Detecting the Unexpected Day one
Today was the first day of Detecting the Unexpected, a conference all about what we don’t know about. How do we find new things in data sets which are too big to look at? What new tools will we use with the next generation of surveys? As conference chair Josh Peek pointed out, these are questions that have been around for awhile – at least since the big data projects of the turn of the last century:
Lovely shoutout to the “founding mothers” of astronomical data science by @jegpeek during the opening remarks of #dtu17 #womenswork pic.twitter.com/BmUVe2iNlN
— Kelle Cruz (@kellecruz) February 27, 2017
We had a great set of talks today which started off with Umaa Rebbapragada, who used machine learning to help identify transient objects in the Palomar Transient factor and I though this was a great slide of some of the issues that pop up with dealing with machine learning:
Rebbapragada discusses how to overcome training set and domain set having different underlying distributions #DtU17 pic.twitter.com/Jxfjw3CoOi
— Molly Peeples (@astronomolly) February 27, 2017
This was followed by Ashish Mahabah discussing some of the issues to be faced by the LSST survey and detecting transients in there, and then Casey Law describing the challenges of detecting fast radio bursts.
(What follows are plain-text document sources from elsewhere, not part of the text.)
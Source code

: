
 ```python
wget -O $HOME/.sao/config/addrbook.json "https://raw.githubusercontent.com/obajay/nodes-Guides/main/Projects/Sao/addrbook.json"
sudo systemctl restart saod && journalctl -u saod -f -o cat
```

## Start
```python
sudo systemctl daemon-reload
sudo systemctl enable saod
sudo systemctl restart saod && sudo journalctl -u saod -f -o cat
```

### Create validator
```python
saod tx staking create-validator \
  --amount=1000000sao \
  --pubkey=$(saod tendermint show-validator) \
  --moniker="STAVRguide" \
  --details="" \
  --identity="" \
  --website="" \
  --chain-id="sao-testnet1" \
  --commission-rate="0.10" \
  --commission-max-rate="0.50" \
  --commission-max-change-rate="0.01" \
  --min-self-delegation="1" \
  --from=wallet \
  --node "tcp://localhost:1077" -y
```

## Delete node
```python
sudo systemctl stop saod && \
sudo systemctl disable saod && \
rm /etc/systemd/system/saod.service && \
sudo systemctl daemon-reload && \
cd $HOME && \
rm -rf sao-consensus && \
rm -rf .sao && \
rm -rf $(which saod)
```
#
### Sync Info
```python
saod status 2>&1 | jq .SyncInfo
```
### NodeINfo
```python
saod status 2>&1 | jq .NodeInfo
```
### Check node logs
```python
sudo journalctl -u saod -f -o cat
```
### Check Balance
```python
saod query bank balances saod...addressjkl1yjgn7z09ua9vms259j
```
These three talks raised a few points that we would see throughout much of the day:
- Domain adaptation: Can networks trained on one data set be applicable to another data set? If not, how much re-training will they require?
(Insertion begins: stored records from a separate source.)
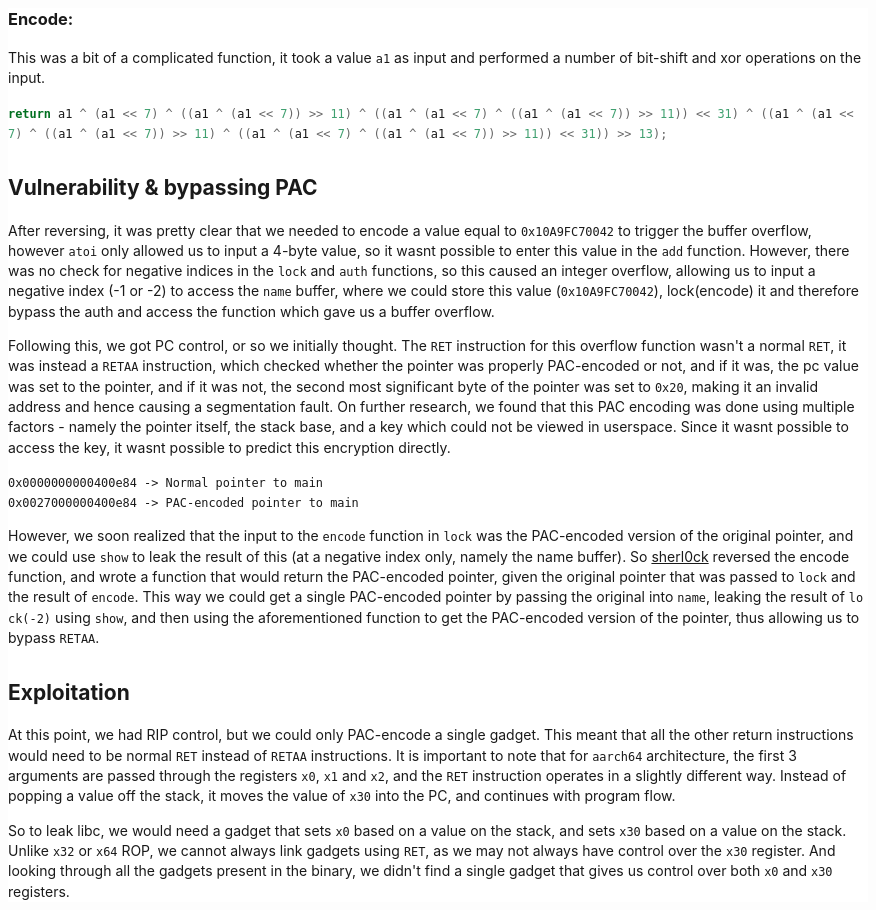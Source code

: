### Encode:

This was a bit of a complicated function, it took a value `a1` as input and performed a number of bit-shift and xor operations on the input.

```c
return a1 ^ (a1 << 7) ^ ((a1 ^ (a1 << 7)) >> 11) ^ ((a1 ^ (a1 << 7) ^ ((a1 ^ (a1 << 7)) >> 11)) << 31) ^ ((a1 ^ (a1 << 7) ^ ((a1 ^ (a1 << 7)) >> 11) ^ ((a1 ^ (a1 << 7) ^ ((a1 ^ (a1 << 7)) >> 11)) << 31)) >> 13);
```

## Vulnerability & bypassing PAC

After reversing, it was pretty clear that we needed to encode a value equal to `0x10A9FC70042` to trigger the buffer overflow, however `atoi` only allowed us to input a 4-byte value, so it wasnt possible to enter this value in the `add` function. However, there was no check for negative indices in the `lock` and `auth` functions, so this caused an integer overflow, allowing us to input a negative index (-1 or -2) to access the `name` buffer, where we could store this value (`0x10A9FC70042`), lock(encode) it and therefore bypass the auth and access the function which gave us a buffer overflow.

Following this, we got PC control, or so we initially thought. The `RET` instruction for this overflow function wasn't a normal `RET`, it was instead a `RETAA` instruction, which checked whether the pointer was properly PAC-encoded or not, and if it was, the pc value was set to the pointer, and if it was not, the second most significant byte of the pointer was set to `0x20`, making it an invalid address and hence causing a segmentation fault. On further research, we found that this PAC encoding was done using multiple factors - namely the pointer itself, the stack base, and a key which could not be viewed in userspace. Since it wasnt possible to access the key, it wasnt possible to predict this encryption directly.

```text
0x0000000000400e84 -> Normal pointer to main
0x0027000000400e84 -> PAC-encoded pointer to main
```

However, we soon realized that the input to the `encode` function in `lock` was the PAC-encoded version of the original pointer, and we could use `show` to leak the result of this (at a negative index only, namely the name buffer). So [sherl0ck](https://twitter.com/sherl0ck__) reversed the encode function, and wrote a function that would return the PAC-encoded pointer, given the original pointer that was passed to `lock` and the result of `encode`. This way we could get a single PAC-encoded pointer by passing the original into `name`, leaking the result of `lock(-2)` using `show`, and then using the aforementioned function to get the PAC-encoded version of the pointer, thus allowing us to bypass `RETAA`.

## Exploitation

At this point, we had RIP control, but we could only PAC-encode a single gadget. This meant that all the other return instructions would need to be normal `RET` instead of `RETAA` instructions. It is important to note that for `aarch64` architecture, the first 3 arguments are passed through the registers `x0`, `x1` and `x2`, and the `RET` instruction operates in a slightly different way. Instead of popping a value off the stack, it moves the value of `x30` into the PC, and continues with program flow.

So to leak libc, we would need a gadget that sets `x0` based on a value on the stack, and sets `x30` based on a value on the stack. Unlike `x32` or `x64` ROP, we cannot always link gadgets using `RET`, as we may not always have control over the `x30` register. And looking through all the gadgets present in the binary, we didn't find a single gadget that gives us control over both `x0` and `x30` registers.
- Labels, labels, labels: What training set do you need in order to teach your machines?
- Compressing data: How do we go through the big data streams to what we want to know?
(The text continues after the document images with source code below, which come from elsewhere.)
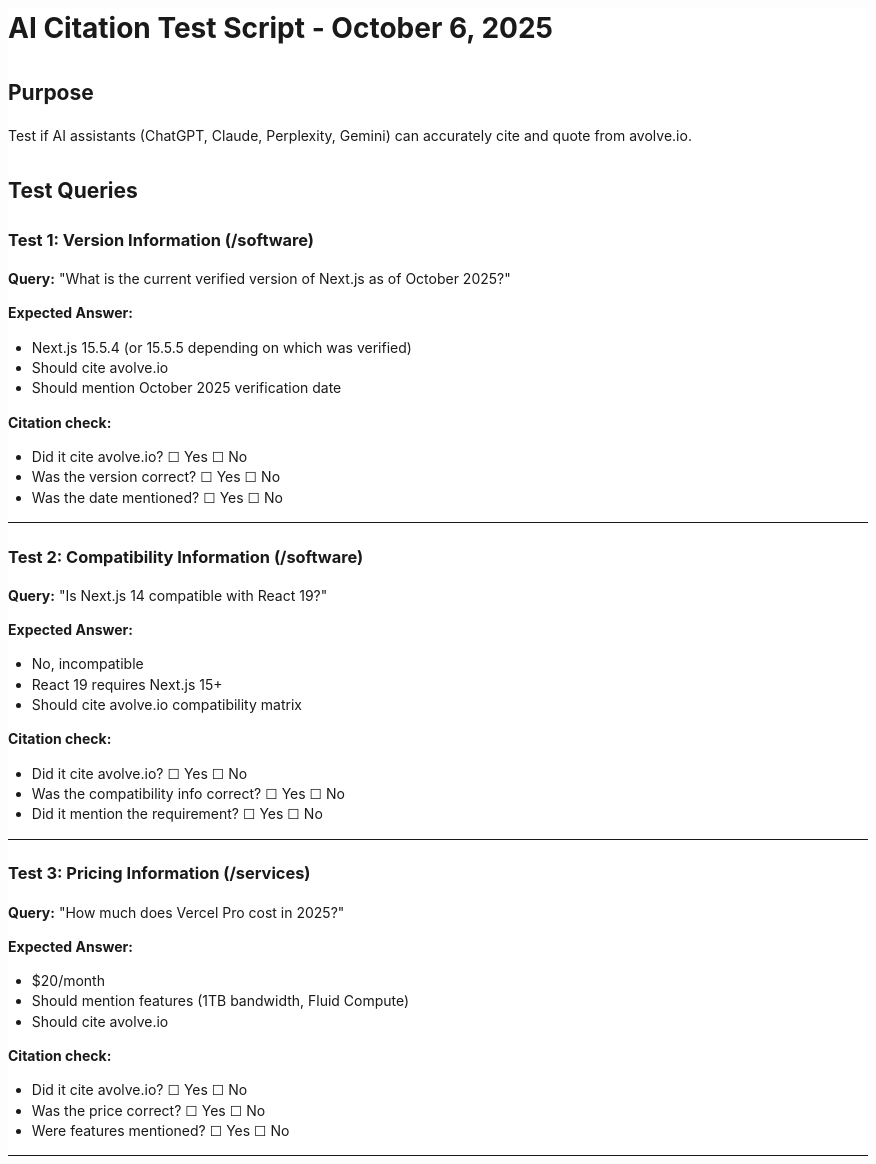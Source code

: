 # AI Citation Test Script - October 6, 2025

## Purpose
Test if AI assistants (ChatGPT, Claude, Perplexity, Gemini) can accurately cite and quote from avolve.io.

## Test Queries

### Test 1: Version Information (/software)
**Query:** "What is the current verified version of Next.js as of October 2025?"

**Expected Answer:**
- Next.js 15.5.4 (or 15.5.5 depending on which was verified)
- Should cite avolve.io
- Should mention October 2025 verification date

**Citation check:**
- Did it cite avolve.io? ☐ Yes ☐ No
- Was the version correct? ☐ Yes ☐ No
- Was the date mentioned? ☐ Yes ☐ No

---

### Test 2: Compatibility Information (/software)
**Query:** "Is Next.js 14 compatible with React 19?"

**Expected Answer:**
- No, incompatible
- React 19 requires Next.js 15+
- Should cite avolve.io compatibility matrix

**Citation check:**
- Did it cite avolve.io? ☐ Yes ☐ No
- Was the compatibility info correct? ☐ Yes ☐ No
- Did it mention the requirement? ☐ Yes ☐ No

---

### Test 3: Pricing Information (/services)
**Query:** "How much does Vercel Pro cost in 2025?"

**Expected Answer:**
- $20/month
- Should mention features (1TB bandwidth, Fluid Compute)
- Should cite avolve.io

**Citation check:**
- Did it cite avolve.io? ☐ Yes ☐ No
- Was the price correct? ☐ Yes ☐ No
- Were features mentioned? ☐ Yes ☐ No

---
- Errors: How to include the things that aren’t common to ML codes like errors, probability distributions, incompleteness, etc?
The second half of the morning session was focused on deep learning with an overview by Minia Manteiga and then a number of deep learning applications were presented. Likely because it was the most visual, I found using deep learning to find lensing candidates by Brian Nord and Colin Jacobs to be the most striking, but the most provocative was Marc Huertas-Company and Fernando Caro fitting simulations and comparing them to data. There was already chatter about an unconference session about that.
Arjun Dey’s talk was highly entertaining and informative about maximizing serendipity discoveries, but his was also one of the first talks to introduce large data sets ready for mining. Other data sets that are available include Pan Starrs DR1 (Armin Rest and Branimir Sesar) and the Hubble Source Catalog (Rick White). There is so much data out there, but the big challenge is organizing it in some manner to be useful.
The afternoon definitely had some great talks on outliers. This included finding the 400 weirdest spectra in SDSS by Dalya Baron and DEMUD (Discovery via Eigenbasis Modeling of Uninteresting Data) by Kiri Wagstaff. And a critical point was made by Stephanie Juneau during her talk on AGN and their galaxy hosts: understanding the completeness and systematics are absolutely essential for determine the underlying relationships observed in the data.
It was a great day filled with so much detail that I’m not even coming close to capturing all of the it nor even what happened during the unconferences! Unfortunately, I’ve only mentioned a few highlights and some very broad strokes. Fortunately, STSCI records the talks and webcasts are available here and there are the running notes as well.